══ EXERCISE INPUT
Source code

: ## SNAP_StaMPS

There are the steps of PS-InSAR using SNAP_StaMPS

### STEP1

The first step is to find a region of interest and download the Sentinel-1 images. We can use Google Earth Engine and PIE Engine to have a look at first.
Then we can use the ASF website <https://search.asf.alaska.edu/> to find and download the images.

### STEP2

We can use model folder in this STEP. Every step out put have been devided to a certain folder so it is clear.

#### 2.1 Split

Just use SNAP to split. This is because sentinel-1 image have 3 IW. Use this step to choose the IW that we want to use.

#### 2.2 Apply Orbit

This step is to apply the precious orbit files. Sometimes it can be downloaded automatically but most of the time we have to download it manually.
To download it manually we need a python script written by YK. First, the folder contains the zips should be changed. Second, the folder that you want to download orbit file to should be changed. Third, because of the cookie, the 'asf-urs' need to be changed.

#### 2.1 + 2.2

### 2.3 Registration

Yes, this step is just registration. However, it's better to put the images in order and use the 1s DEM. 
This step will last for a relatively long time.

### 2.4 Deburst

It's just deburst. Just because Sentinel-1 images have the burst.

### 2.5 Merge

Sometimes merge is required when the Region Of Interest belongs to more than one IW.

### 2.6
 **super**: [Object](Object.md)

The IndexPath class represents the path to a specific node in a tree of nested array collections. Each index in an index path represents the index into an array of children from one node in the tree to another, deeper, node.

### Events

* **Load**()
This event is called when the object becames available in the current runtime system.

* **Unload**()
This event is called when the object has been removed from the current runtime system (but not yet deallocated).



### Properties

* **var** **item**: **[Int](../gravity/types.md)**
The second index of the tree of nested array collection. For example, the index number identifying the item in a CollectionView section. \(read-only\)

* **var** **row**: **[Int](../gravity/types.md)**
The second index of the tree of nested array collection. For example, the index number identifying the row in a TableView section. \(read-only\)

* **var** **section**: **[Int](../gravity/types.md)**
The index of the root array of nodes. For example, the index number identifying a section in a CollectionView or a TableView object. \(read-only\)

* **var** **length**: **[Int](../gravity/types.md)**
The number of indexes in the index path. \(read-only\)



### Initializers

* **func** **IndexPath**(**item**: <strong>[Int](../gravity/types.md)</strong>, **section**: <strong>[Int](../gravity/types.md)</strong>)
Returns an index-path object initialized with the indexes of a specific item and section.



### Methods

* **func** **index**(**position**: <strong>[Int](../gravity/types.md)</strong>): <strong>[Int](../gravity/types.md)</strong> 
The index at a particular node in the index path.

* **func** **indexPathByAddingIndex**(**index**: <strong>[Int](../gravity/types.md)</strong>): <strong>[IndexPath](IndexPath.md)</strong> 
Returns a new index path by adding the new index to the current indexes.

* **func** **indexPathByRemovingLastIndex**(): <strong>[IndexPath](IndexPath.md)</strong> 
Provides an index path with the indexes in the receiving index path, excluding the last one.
════
- ACTIVITY -
Tally the lines in the entries above that hold the string "tree" and state the tally alone.

- OUTPUT FOR THIS EXERCISE -
3